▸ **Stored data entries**
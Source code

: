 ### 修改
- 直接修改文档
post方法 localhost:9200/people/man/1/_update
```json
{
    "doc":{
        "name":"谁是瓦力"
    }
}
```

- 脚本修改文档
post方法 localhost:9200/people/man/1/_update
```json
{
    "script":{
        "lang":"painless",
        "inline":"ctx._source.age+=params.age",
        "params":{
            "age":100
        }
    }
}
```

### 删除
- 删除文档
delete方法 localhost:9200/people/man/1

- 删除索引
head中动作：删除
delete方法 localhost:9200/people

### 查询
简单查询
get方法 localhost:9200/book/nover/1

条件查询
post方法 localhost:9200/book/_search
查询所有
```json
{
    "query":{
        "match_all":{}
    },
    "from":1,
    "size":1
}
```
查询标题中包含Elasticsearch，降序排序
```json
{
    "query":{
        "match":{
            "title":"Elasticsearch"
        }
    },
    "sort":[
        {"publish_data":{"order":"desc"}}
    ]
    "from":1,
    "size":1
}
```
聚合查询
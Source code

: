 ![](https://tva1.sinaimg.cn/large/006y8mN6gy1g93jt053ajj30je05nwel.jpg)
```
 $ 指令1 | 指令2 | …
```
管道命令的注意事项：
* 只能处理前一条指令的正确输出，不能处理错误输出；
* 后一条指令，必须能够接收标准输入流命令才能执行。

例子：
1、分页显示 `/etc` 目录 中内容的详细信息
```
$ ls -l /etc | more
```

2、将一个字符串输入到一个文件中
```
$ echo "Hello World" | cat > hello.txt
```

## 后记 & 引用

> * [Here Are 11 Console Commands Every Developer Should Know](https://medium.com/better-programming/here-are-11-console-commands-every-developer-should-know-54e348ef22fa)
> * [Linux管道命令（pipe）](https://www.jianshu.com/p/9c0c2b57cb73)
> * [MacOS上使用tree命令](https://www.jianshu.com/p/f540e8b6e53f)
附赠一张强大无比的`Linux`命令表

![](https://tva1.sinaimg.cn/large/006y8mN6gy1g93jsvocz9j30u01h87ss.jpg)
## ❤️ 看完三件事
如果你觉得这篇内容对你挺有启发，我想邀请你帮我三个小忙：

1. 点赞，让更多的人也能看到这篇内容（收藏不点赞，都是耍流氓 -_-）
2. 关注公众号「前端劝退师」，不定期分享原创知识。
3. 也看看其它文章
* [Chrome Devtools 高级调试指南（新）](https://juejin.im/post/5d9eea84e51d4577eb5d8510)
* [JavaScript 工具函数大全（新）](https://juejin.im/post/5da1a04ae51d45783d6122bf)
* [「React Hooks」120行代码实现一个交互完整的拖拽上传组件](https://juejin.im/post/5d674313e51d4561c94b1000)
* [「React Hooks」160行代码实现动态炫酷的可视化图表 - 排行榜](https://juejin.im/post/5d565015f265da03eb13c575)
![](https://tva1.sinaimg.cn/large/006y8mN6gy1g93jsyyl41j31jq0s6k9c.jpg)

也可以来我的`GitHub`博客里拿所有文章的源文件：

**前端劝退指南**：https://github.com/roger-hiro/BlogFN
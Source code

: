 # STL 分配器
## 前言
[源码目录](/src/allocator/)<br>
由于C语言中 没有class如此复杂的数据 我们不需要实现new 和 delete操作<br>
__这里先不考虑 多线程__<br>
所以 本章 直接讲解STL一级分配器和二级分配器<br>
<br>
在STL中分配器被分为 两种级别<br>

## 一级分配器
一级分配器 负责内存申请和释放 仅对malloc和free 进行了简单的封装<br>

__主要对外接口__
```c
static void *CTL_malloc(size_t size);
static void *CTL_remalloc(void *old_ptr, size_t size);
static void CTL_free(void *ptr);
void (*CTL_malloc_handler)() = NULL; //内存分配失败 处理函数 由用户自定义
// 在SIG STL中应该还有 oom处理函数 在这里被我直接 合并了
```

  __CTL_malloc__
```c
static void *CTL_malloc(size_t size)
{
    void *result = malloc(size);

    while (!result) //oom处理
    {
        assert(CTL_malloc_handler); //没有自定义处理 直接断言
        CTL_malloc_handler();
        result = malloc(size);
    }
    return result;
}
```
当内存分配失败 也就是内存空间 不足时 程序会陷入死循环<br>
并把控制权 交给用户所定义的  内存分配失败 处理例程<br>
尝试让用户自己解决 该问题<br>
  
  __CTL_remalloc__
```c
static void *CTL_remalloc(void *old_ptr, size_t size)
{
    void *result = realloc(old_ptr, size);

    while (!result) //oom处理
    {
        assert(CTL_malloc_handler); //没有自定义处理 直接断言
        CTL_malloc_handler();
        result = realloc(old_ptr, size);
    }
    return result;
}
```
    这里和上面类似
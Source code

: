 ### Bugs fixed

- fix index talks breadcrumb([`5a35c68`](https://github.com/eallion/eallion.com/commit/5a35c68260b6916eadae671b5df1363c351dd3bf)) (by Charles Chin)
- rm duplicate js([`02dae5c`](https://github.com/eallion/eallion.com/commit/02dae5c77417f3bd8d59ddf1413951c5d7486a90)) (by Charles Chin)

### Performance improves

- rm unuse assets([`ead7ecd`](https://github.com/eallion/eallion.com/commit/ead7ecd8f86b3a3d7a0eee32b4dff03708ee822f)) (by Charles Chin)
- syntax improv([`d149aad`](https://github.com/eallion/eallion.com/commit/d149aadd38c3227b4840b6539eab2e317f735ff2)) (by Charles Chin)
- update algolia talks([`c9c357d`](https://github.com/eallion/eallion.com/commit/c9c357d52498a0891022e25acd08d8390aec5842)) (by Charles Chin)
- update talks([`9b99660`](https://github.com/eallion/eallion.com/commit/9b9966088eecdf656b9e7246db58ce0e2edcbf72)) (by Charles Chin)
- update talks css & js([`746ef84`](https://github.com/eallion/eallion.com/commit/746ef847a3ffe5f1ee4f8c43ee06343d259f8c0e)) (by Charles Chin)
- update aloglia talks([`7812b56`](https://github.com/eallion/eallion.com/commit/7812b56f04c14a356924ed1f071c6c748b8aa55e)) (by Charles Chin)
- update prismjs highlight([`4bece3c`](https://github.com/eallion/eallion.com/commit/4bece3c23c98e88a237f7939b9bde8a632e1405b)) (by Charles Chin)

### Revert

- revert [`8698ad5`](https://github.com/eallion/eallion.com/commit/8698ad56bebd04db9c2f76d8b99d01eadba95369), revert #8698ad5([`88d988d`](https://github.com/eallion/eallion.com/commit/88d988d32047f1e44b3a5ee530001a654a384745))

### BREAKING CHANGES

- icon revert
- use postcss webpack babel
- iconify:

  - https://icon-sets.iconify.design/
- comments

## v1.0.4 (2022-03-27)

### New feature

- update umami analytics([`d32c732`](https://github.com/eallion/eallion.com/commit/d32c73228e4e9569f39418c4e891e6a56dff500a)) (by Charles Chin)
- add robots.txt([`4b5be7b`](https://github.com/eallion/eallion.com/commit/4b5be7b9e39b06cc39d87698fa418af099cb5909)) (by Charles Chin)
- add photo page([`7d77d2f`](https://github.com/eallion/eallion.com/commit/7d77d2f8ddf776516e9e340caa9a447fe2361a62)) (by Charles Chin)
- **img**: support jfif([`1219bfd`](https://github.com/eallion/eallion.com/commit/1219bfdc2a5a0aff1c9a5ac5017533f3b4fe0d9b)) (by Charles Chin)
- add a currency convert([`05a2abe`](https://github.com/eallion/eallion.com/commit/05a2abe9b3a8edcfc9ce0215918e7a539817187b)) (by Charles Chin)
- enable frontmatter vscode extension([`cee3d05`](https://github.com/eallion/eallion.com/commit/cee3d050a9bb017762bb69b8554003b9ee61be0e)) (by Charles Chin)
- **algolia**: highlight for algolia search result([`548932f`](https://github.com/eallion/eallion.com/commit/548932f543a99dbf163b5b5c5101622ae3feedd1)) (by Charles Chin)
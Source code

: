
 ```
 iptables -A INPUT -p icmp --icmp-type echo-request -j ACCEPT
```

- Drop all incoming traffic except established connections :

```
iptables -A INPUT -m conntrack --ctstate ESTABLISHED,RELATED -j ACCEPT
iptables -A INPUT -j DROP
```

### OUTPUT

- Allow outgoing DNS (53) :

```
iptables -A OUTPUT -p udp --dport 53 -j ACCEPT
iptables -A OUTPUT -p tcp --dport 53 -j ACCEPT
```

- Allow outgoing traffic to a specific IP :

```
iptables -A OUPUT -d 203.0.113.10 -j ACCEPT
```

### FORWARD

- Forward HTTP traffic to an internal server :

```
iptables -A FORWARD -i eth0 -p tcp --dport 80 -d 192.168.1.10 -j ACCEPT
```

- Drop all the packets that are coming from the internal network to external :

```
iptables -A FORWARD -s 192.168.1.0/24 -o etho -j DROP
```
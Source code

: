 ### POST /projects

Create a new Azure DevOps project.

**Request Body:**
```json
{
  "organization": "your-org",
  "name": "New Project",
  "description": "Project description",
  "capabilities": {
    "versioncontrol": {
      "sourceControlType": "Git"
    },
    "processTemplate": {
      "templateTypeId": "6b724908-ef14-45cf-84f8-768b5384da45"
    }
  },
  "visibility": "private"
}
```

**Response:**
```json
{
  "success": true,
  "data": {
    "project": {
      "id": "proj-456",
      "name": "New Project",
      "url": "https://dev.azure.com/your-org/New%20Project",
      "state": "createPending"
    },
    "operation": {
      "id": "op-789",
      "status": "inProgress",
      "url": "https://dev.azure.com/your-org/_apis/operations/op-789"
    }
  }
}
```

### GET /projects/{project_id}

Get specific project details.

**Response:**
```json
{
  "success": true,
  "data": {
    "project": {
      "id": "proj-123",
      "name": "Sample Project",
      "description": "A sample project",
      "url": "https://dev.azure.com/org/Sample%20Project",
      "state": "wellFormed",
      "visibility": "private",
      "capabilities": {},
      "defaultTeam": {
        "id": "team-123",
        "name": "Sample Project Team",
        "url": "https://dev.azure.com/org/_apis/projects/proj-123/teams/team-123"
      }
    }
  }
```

▸ **Task details**
Among the records above, only the lines between the line holding "当内存分配失败 也就是内存空间 不足时 程序会陷入死循环<br>" and the line holding "- update algolia", inclusive, are to be output, exactly as written.

▸ **Result**
当内存分配失败 也就是内存空间 不足时 程序会陷入死循环<br>
并把控制权 交给用户所定义的  内存分配失败 处理例程<br>
尝试让用户自己解决 该问题<br>
  
  __CTL_remalloc__
```c
static void *CTL_remalloc(void *old_ptr, size_t size)
{
    void *result = realloc(old_ptr, size);

    while (!result) //oom处理
    {
        assert(CTL_malloc_handler); //没有自定义处理 直接断言
        CTL_malloc_handler();
        result = realloc(old_ptr, size);
    }
    return result;
}
```
    这里和上面类似
Source code

: ### Bugs fixed

- fix index talks breadcrumb([`5a35c68`](https://github.com/eallion/eallion.com/commit/5a35c68260b6916eadae671b5df1363c351dd3bf)) (by Charles Chin)
- rm duplicate js([`02dae5c`](https://github.com/eallion/eallion.com/commit/02dae5c77417f3bd8d59ddf1413951c5d7486a90)) (by Charles Chin)

### Performance improves

- rm unuse assets([`ead7ecd`](https://github.com/eallion/eallion.com/commit/ead7ecd8f86b3a3d7a0eee32b4dff03708ee822f)) (by Charles Chin)
- syntax improv([`d149aad`](https://github.com/eallion/eallion.com/commit/d149aadd38c3227b4840b6539eab2e317f735ff2)) (by Charles Chin)
- update algolia talks([`c9c357d`](https://github.com/eallion/eallion.com/commit/c9c357d52498a0891022e25acd08d8390aec5842)) (by Charles Chin)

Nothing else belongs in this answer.